*Problem description:*
Pull every line with the word "from" out of the entries below.

*Dataset entries:*
----
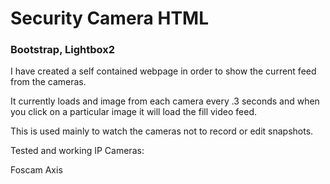 <h1>Security Camera HTML</h1>
<h3>Bootstrap, Lightbox2</h3>

I have created a self contained webpage in order to show the current feed from the cameras.

It currently loads and image from each camera every .3 seconds and when you click on a particular image it will load the fill video feed.

This is used mainly to watch the cameras not to record or edit snapshots.

Tested and working IP Cameras:

Foscam
Axis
----
*Exercise answer:*
I have created a self contained webpage in order to show the current feed from the cameras.
It currently loads and image from each camera every .3 seconds and when you click on a particular image it will load the fill video feed.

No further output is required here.